# First Bug

### Finding our bug

We have identified this [bug in dagster](https://github.com/dagster-io/dagster/issues/17707), as a good first issue to tackle.  Don't worry, it's plenty hard.

One of the tricky things is understanding Dagster's Architecture.  Doing that can help us to identify exactly at what level the bug is occurring.  For example, a basic understanding of Dagster's architecture is:

* Javascript/React frontend making requests to
* Python API (backend)

If we can see the bug occurring in the data the Python API sends back, then we can largely ignore the entire React codebase.  However, if the Python API is sending back the correct data, then this means that the problem is in the React front end.  

So what is the architecture of Dagster?

* React FrontEnd
* Fetching data largely (if not entirely) via GraphQL using a library called Apollo
* Python Backend serves as a GraphQL API [relevant code here](https://github.com/dagster-io/dagster/tree/master/python_modules/dagster-graphql/dagster_graphql)
* And this connects to either a SQLite or Postgres db -  some [relevant code here](https://github.com/dagster-io/dagster/tree/master/python_modules/dagster/dagster/_core/storage), via SQlAlchemy

So if we identify that the bug is occurring on the database level (which it likely is), we may also be able to avoid learning GraphQL (but maybe not).

> We can think of GraphQL as an API for the front end to query our Python code.

And, so then we can narrow down our problem.

### General Debugging Principal

So a principal part of debugging is determining at what level the bug is occurring: the frontend, the api (graphql), the database (or really the data getting into the database).

And really the first step is reproducing the bug, and seeing it in the UI -- see [this doc](https://docs.google.com/document/d/1BYXKX36rTblWS3eGkferfejLgTs3Wcsw5mqHQhDXYn8/edit) for reproducing our bug.

Then essentially, we can explore the different levels that the bug occurs in.

### Going from frontend to backend

It's nice to understand how our React front end is using our Python backend.  That way we can (hopefully) see which part of our Python code is relevant.  In other words, we are tracing our bug backwards -- from the frontend (where we see it) down to the level that is leading to it. 

So that we can avoid navigating through a lot of JS, a good technique is to go to the relevant UI, and then look at the Network tab to see what API calls are being made.  

Our bug relates to Runs, and in reproducing the bug, we have seen that the run *does* show up in the Runs page, but does not show up when we click on a specific job and then from there click on runs.  

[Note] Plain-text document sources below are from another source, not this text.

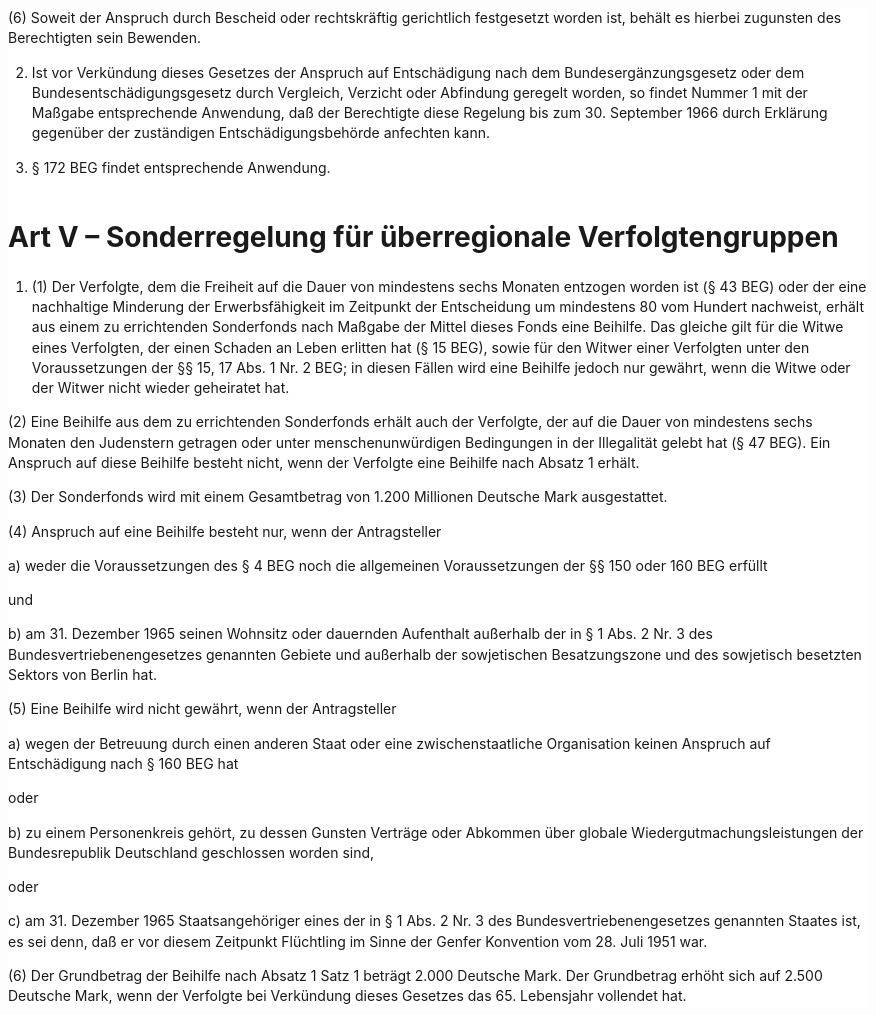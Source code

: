 (6) Soweit der Anspruch durch Bescheid oder rechtskräftig gerichtlich festgesetzt worden ist, behält es hierbei zugunsten des Berechtigten sein Bewenden.

2. Ist vor Verkündung dieses Gesetzes der Anspruch auf Entschädigung nach dem Bundesergänzungsgesetz oder dem Bundesentschädigungsgesetz durch Vergleich, Verzicht oder Abfindung geregelt worden, so findet Nummer 1 mit der Maßgabe entsprechende Anwendung, daß der Berechtigte diese Regelung bis zum 30. September 1966 durch Erklärung gegenüber der zuständigen Entschädigungsbehörde anfechten kann.

3. § 172 BEG findet entsprechende Anwendung.

# Art V – Sonderregelung für überregionale Verfolgtengruppen

1. (1) Der Verfolgte, dem die Freiheit auf die Dauer von mindestens sechs Monaten entzogen worden ist (§ 43 BEG) oder der eine nachhaltige Minderung der Erwerbsfähigkeit im Zeitpunkt der Entscheidung um mindestens 80 vom Hundert nachweist, erhält aus einem zu errichtenden Sonderfonds nach Maßgabe der Mittel dieses Fonds eine Beihilfe. Das gleiche gilt für die Witwe eines Verfolgten, der einen Schaden an Leben erlitten hat (§ 15 BEG), sowie für den Witwer einer Verfolgten unter den Voraussetzungen der §§ 15, 17 Abs. 1 Nr. 2 BEG; in diesen Fällen wird eine Beihilfe jedoch nur gewährt, wenn die Witwe oder der Witwer nicht wieder geheiratet hat.

(2) Eine Beihilfe aus dem zu errichtenden Sonderfonds erhält auch der Verfolgte, der auf die Dauer von mindestens sechs Monaten den Judenstern getragen oder unter menschenunwürdigen Bedingungen in der Illegalität gelebt hat (§ 47 BEG). Ein Anspruch auf diese Beihilfe besteht nicht, wenn der Verfolgte eine Beihilfe nach Absatz 1 erhält.

(3) Der Sonderfonds wird mit einem Gesamtbetrag von 1.200 Millionen Deutsche Mark ausgestattet.

(4) Anspruch auf eine Beihilfe besteht nur, wenn der Antragsteller

a) weder die Voraussetzungen des § 4 BEG noch die allgemeinen Voraussetzungen der §§ 150 oder 160 BEG erfüllt

und

b) am 31. Dezember 1965 seinen Wohnsitz oder dauernden Aufenthalt außerhalb der in § 1 Abs. 2 Nr. 3 des Bundesvertriebenengesetzes genannten Gebiete und außerhalb der sowjetischen Besatzungszone und des sowjetisch besetzten Sektors von Berlin hat.

(5) Eine Beihilfe wird nicht gewährt, wenn der Antragsteller

a) wegen der Betreuung durch einen anderen Staat oder eine zwischenstaatliche Organisation keinen Anspruch auf Entschädigung nach § 160 BEG hat

oder

b) zu einem Personenkreis gehört, zu dessen Gunsten Verträge oder Abkommen über globale Wiedergutmachungsleistungen der Bundesrepublik Deutschland geschlossen worden sind,

oder

c) am 31. Dezember 1965 Staatsangehöriger eines der in § 1 Abs. 2 Nr. 3 des Bundesvertriebenengesetzes genannten Staates ist, es sei denn, daß er vor diesem Zeitpunkt Flüchtling im Sinne der Genfer Konvention vom 28. Juli 1951 war.

(6) Der Grundbetrag der Beihilfe nach Absatz 1 Satz 1 beträgt 2.000 Deutsche Mark. Der Grundbetrag erhöht sich auf 2.500 Deutsche Mark, wenn der Verfolgte bei Verkündung dieses Gesetzes das 65. Lebensjahr vollendet hat.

> **Note** Just this one observation (without any coding) gives us valuable information.  It means that the run is being stored in the db, but maybe

* it is not being tagged with the right job id, 
* or it could be query to that job's runs is not being called correctly, 
* or that the query function to the db is not defined properly 

If it's working on one page but not another, we are likely querying the API differently on one page than another.  So let's see the different query calls by exploring the Network tab.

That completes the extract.